Perché di due righe si tratta, dal momento che per parlare con adeguata perizia dell’ultimo lavoro del giovane Archy basterebbe forse un saggio, meglio un libro. Come tutti immagino sappiate, settimana scorsa è uscito “the ooz”, secondo disco di King Krule, a distanza di quattro anni da quella mina che è “6 Feet Beneath The Moon”.

L’album è stato subito messo da tutti su un piedistallo (Pitchfork gli appioppa un bel 9/10), tanto da far sorgere il dubbio che non sia stato neanche ascoltato dai più (ops, mi è scappato, ndr). Eppure fin dal primo ascolto si capisce che “the ooz” è un album che va prima assaggiato, poi ingurgitato e infine digerito.
Archy ci fa entrare nel suo mondo fatto di sensazioni, umori, pillole contro l’insonnia e una moltitudine di generi musicali attraverso il primo pezzo “biscuit town”, una sorta di portale che ci fa scendere nell’abisso dove kk lascia intendere di alloggiare (“i seem to sink lower”).

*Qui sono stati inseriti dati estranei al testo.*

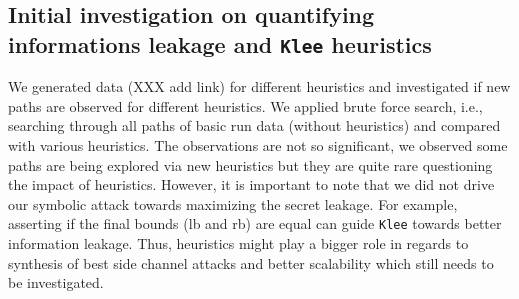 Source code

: \documentclass[11pt,a4paper,notitlepage]{article}
\begin{document}
\subsection{Initial investigation on quantifying informations leakage and \texttt{Klee} heuristics}
\label{subsec:initialinvestigationleakage}

We generated data (XXX add link) for different heuristics and investigated if new paths are observed for different heuristics.
We applied brute force search, i.e., searching through all paths of basic run data (without heuristics) and compared with various heuristics.
The observations are not so significant, we observed some paths are being explored via new heuristics but they are quite rare questioning the impact of heuristics.
However, it is important to note that we did not drive our symbolic attack towards maximizing the secret leakage.
For example, asserting if the final bounds (lb and rb) are equal can guide \texttt{Klee} towards better information leakage.
Thus, heuristics might play a bigger role in regards to synthesis of best side channel attacks and better scalability which still needs to be investigated.





\end{document}
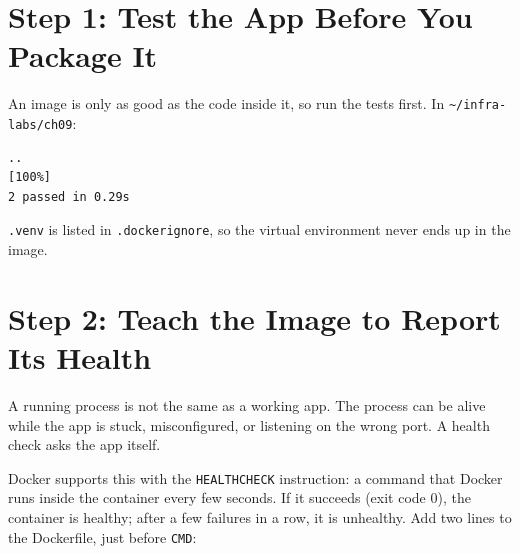 
\section{Step 1: Test the App Before You Package It}\label{09-lab-ship-a-small-python-app-in-a-container:step-1-test-the-app-before-you-package-it}

An image is only as good as the code inside it, so run the tests first. In \texttt{\textasciitilde{}/infra-labs/ch09}:

\begin{codeblock}

\begin{Shaded}
\begin{Highlighting}[]
 
 
\end{Highlighting}
\end{Shaded}

\end{codeblock}

\begin{codeblock}
\begin{Verbatim}[formatcom=\outputstyle]
..                                                                       [100%]
2 passed in 0.29s
\end{Verbatim}
\end{codeblock}

\texttt{.venv} is listed in \texttt{.dockerignore}, so the virtual environment never ends up in the image.

\section{Step 2: Teach the Image to Report Its Health}\label{09-lab-ship-a-small-python-app-in-a-container:step-2-teach-the-image-to-report-its-health}

A running process is not the same as a working app. The process can be alive while the app is stuck, misconfigured, or listening on the wrong port. A health check asks the app itself.

Docker supports this with the \texttt{HEALTHCHECK} instruction: a command that Docker runs inside the container every few seconds. If it succeeds (exit code 0), the container is healthy; after a few failures in a row, it is unhealthy. Add two lines to the Dockerfile, just before \texttt{CMD}:

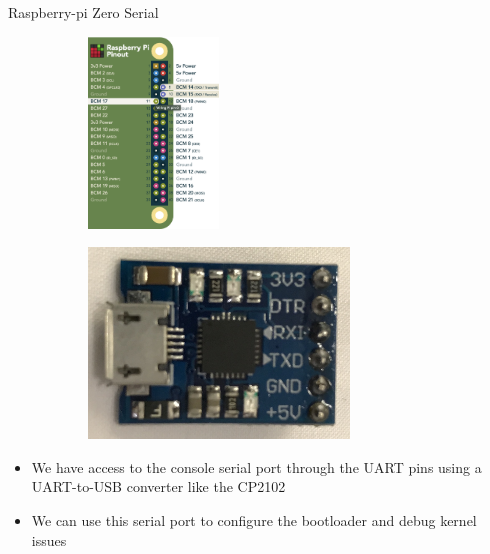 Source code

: \begin{frame}
   {Raspberry-pi Zero Serial}
   \begin{figure}[H]
      \centering
      \begin{subfigure}{0.4\textwidth}
         \centering
         \includegraphics[height=2in]{IMAGES/rpi-pins-uart}
      \end{subfigure}
      \begin{subfigure}{0.4\textwidth}
         \centering
         \includegraphics[height=2in]{IMAGES/CP2102}
      \end{subfigure}
   \end{figure}
   \begin{itemize}
      \item We have access to the console serial port through the UART pins using a UART-to-USB converter like the CP2102
      \item We can use this serial port to configure the bootloader and debug kernel issues
   \end{itemize}
\end{frame}

\cprotect{}

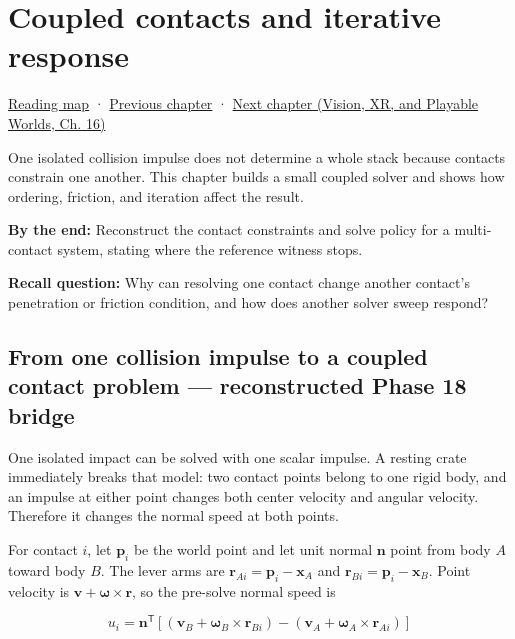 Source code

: \chapter{Coupled contacts and iterative response}\label{06-engine-ii-ch040-coupled-contacts-and-iterative-response}\hypertarget{06-engine-ii-ch040}{}\label{stagechapter:06-engine-ii-ch040}

\hyperref[volume-reading-map]{Reading map} · \hyperref[06-engine-ii-ch039-composable-timesteps-and-stable-simulation-policy]{Previous chapter} · \href{../07-Vision-XR-and-Playable-Worlds/main.pdf\#nameddest=06-engine-ii-ch041-evidence-tools-and-revisable-design}{Next chapter (Vision, XR, and Playable Worlds, Ch. 16)}

One isolated collision impulse does not determine a whole stack because contacts constrain one another. This chapter builds a small coupled solver and shows how ordering, friction, and iteration affect the result.

\textbf{By the end:} Reconstruct the contact constraints and solve policy for a multi-contact system, stating where the reference witness stops.

\textbf{Recall question:} Why can resolving one contact change another contact's penetration or friction condition, and how does another solver sweep respond?

\section{From one collision impulse to a coupled contact problem --- reconstructed Phase 18 bridge}\label{06-engine-ii-ch040-from-one-collision-impulse-to-a-coupled-contact-problem-reconstructed-phase-18-bridge}

One isolated impact can be solved with one scalar impulse. A resting crate immediately breaks that model: two contact points belong to one rigid body, and an impulse at either point changes both center velocity and angular velocity. Therefore it changes the normal speed at both points.

For contact \(i\), let \(\mathbf p_i\) be the world point and let unit normal \(\mathbf n\) point from body \(A\) toward body \(B\). The lever arms are \(\mathbf r_{Ai}=\mathbf p_i-\mathbf x_A\) and \(\mathbf r_{Bi}=\mathbf p_i-\mathbf x_B\). Point velocity is \(\mathbf v+\boldsymbol\omega\times\mathbf r\), so the pre-solve normal speed is

\[
u_i=\mathbf n^\mathsf T\left[(\mathbf v_B+\boldsymbol\omega_B\times\mathbf r_{Bi})-(\mathbf v_A+\boldsymbol\omega_A\times\mathbf r_{Ai})\right]
\]

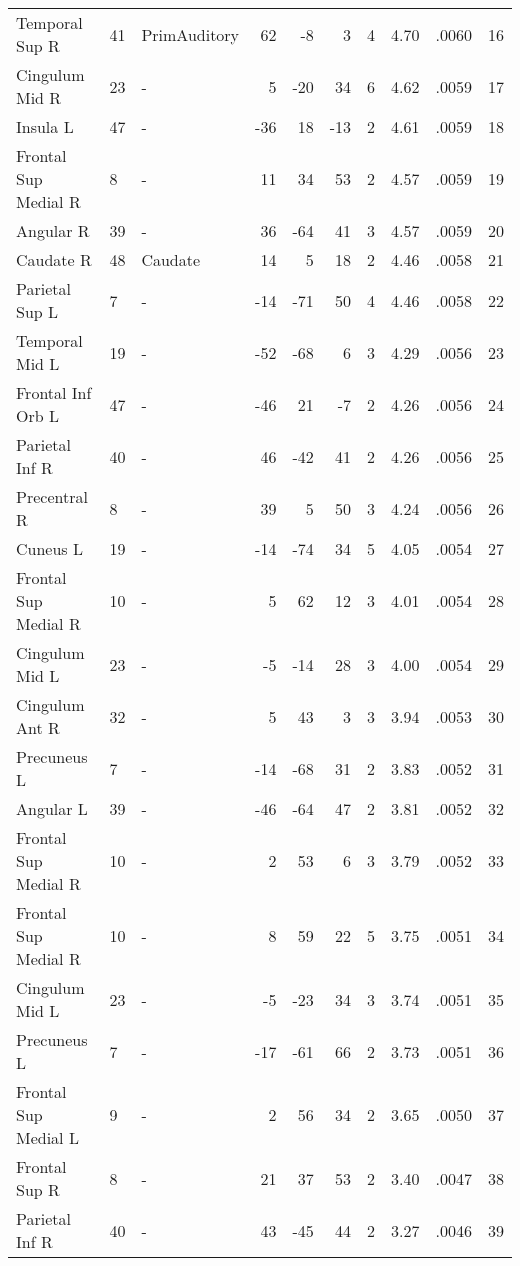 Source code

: \begin{table}
\begin{ThreePartTable}
\begin{tabularx}{\textwidth}{l l p{1.6cm} *{3}{r} *{2}{P{.8cm}} P{1.3cm} P{.5cm}}
    Temporal Sup R & 41 & PrimAuditory & 62 & -8 & 3 & 4 &4.70&.0060& 16 \\
    Cingulum Mid R & 23 & - & 5 & -20 & 34 & 6 &4.62&.0059& 17 \\
    Insula L & 47 & - & -36 & 18 & -13 & 2 &4.61&.0059& 18 \\
    Frontal Sup Medial R & 8 & - & 11 & 34 & 53 & 2 &4.57&.0059& 19 \\
    Angular R & 39 & - & 36 & -64 & 41 & 3 &4.57&.0059& 20 \\
    Caudate R & 48 & Caudate & 14 & 5 & 18 & 2 &4.46&.0058& 21 \\
    Parietal Sup L & 7 & - & -14 & -71 & 50 & 4 &4.46&.0058& 22 \\
    Temporal Mid L & 19 & - & -52 & -68 & 6 & 3 &4.29&.0056& 23 \\
    Frontal Inf Orb L & 47 & - & -46 & 21 & -7 & 2 &4.26&.0056& 24 \\
    Parietal Inf R & 40 & - & 46 & -42 & 41 & 2 &4.26&.0056& 25 \\
    Precentral R & 8 & - & 39 & 5 & 50 & 3 &4.24&.0056& 26 \\
    Cuneus L & 19 & - & -14 & -74 & 34 & 5 &4.05&.0054& 27 \\
    Frontal Sup Medial R & 10 & - & 5 & 62 & 12 & 3 &4.01&.0054& 28 \\
    Cingulum Mid L & 23 & - & -5 & -14 & 28 & 3 &4.00&.0054& 29 \\
    Cingulum Ant R & 32 & - & 5 & 43 & 3 & 3 &3.94&.0053& 30 \\
    Precuneus L & 7 & - & -14 & -68 & 31 & 2 &3.83&.0052& 31 \\
    Angular L & 39 & - & -46 & -64 & 47 & 2 &3.81&.0052& 32 \\
    Frontal Sup Medial R & 10 & - & 2 & 53 & 6 & 3 &3.79&.0052& 33 \\
    Frontal Sup Medial R & 10 & - & 8 & 59 & 22 & 5 &3.75&.0051& 34 \\
    Cingulum Mid L & 23 & - & -5 & -23 & 34 & 3 &3.74&.0051& 35 \\
    Precuneus L & 7 & - & -17 & -61 & 66 & 2 &3.73&.0051& 36 \\
    Frontal Sup Medial L & 9 & - & 2 & 56 & 34 & 2 &3.65&.0050& 37 \\
    Frontal Sup R & 8 & - & 21 & 37 & 53 & 2 &3.40&.0047& 38 \\
    Parietal Inf R & 40 & - & 43 & -45 & 44 & 2 &3.27&.0046& 39 \\
\bottomrule
    \end{tabularx}

\end{ThreePartTable}
\end{table}
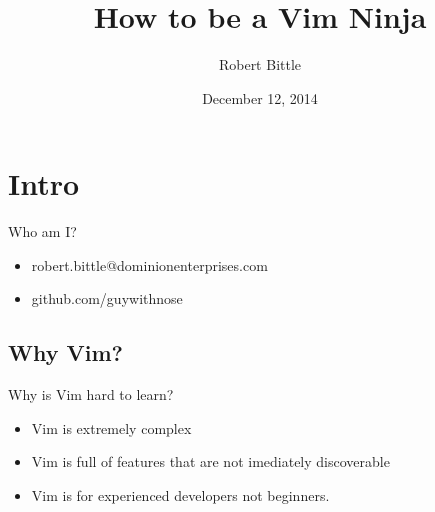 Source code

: \documentclass{beamer}
\title[How to be a Vim Ninja]{How to be a Vim Ninja}
\author{Robert Bittle}
\date{December 12, 2014}
\begin{document}
    \begin{frame}
    \titlepage
    \end{frame}


    \section{Intro}
    \begin{frame}{Who am I?}
        \begin{itemize}
            \item robert.bittle@dominionenterprises.com
            \item github.com/guywithnose
        \end{itemize}
    \end{frame}
    \subsection{Why Vim?}
    \begin{frame}{Why is Vim hard to learn?}
        \begin{itemize}
            \item <alert@+> Vim is extremely complex %
            \item <alert@+> Vim is full of features that are not imediately discoverable
            \item <alert@+> Vim is for experienced developers not beginners.
        \end{itemize}
    \end{frame}
\end{document}
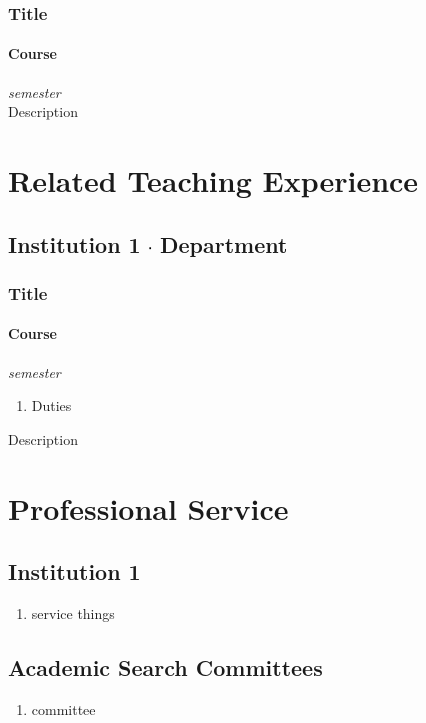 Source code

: \documentclass[11pt,letterpaper]{article}
\newcommand*\sq{\mathbin{\vcenter{\hbox{\rule{.3ex}{.3ex}}}}} %
\begin{document}
\subsubsection*{Title}
\paragraph*{Course}\hfill{\textit{semester}}\\
Description


\section*{Related Teaching Experience}
\subsection*{Institution 1 $\sq$ Department}
\subsubsection*{Title}
\paragraph*{Course}\hfill{\textit{semester}}
\begin{enumerate}[leftmargin=*,topsep=0pt,itemsep=-1ex,partopsep=1ex,parsep=1ex,label=(\arabic*)]
    \item[] Duties
\end{enumerate}
Description


\section*{Professional Service}
\subsection*{Institution 1}
\begin{enumerate}[leftmargin=*,topsep=0pt,itemsep=-1ex,partopsep=1ex,parsep=1ex,label=(\arabic*)]
    \item[] service things
\end{enumerate}

\subsection*{Academic Search Committees}
\begin{enumerate}[leftmargin=*,topsep=0pt,itemsep=-1ex,partopsep=1ex,parsep=1ex,label=(\arabic*)]
    \item[] committee
\end{enumerate}
\end{document}
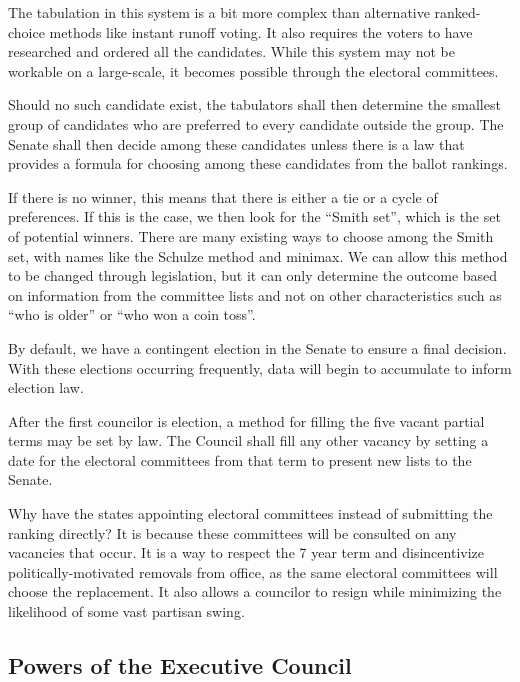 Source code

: \documentclass{article}
\newcommand{\quotes}[1]{``#1''}
\begin{document}
The tabulation in this system is a bit more complex than alternative ranked-choice methods like instant runoff voting. It also requires the voters to have researched and ordered all the candidates. While this system may not be workable on a large-scale, it becomes possible through the electoral committees.

\begin{quoting}
Should no such candidate exist, the tabulators shall then determine the smallest group of candidates who are preferred to every candidate outside the group. The Senate shall then decide among these candidates unless there is a law that provides a formula for choosing among these candidates from the ballot rankings.
\end{quoting}

If there is no winner, this means that there is either a tie or a cycle of preferences. If this is the case, we then look for the \quotes{Smith set}\cite{Smith_Set}, which is the set of potential winners. There are many existing ways to choose among the Smith set, with names like the Schulze method\cite{Schulze} and minimax. We can allow this method to be changed through legislation, but it can only determine the outcome based on information from the committee lists and not on other characteristics such as \quotes{who is older} or \quotes{who won a coin toss}.

By default, we have a contingent election in the Senate to ensure a final decision. With these elections occurring frequently, data will begin to accumulate to inform election law.

\begin{quoting}
After the first councilor is election, a method for filling the five vacant partial terms may be set by law. The Council shall fill any other vacancy by setting a date for the electoral committees from that term to present new lists to the Senate.
\end{quoting}

Why have the states appointing electoral committees instead of submitting the ranking directly? It is because these committees will be consulted on any vacancies that occur. It is a way to respect the 7 year term and disincentivize politically-motivated removals from office, as the same electoral committees will choose the replacement. It also allows a councilor to resign while minimizing the likelihood of some vast partisan swing.

\subsection{Powers of the Executive Council}
\end{document}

La cosa più strana di questo disco è che anche nei momenti di maggiore lucidità e di descrizione di particolari (vedi il racconto contenuto in “Dum Surfer”) sembra che tutto ciò che lo riguardi faccia parte di un sogno o di un incubo a seconda (“i can’t sleep at night, never slept at night / but she still sits in my dreams”).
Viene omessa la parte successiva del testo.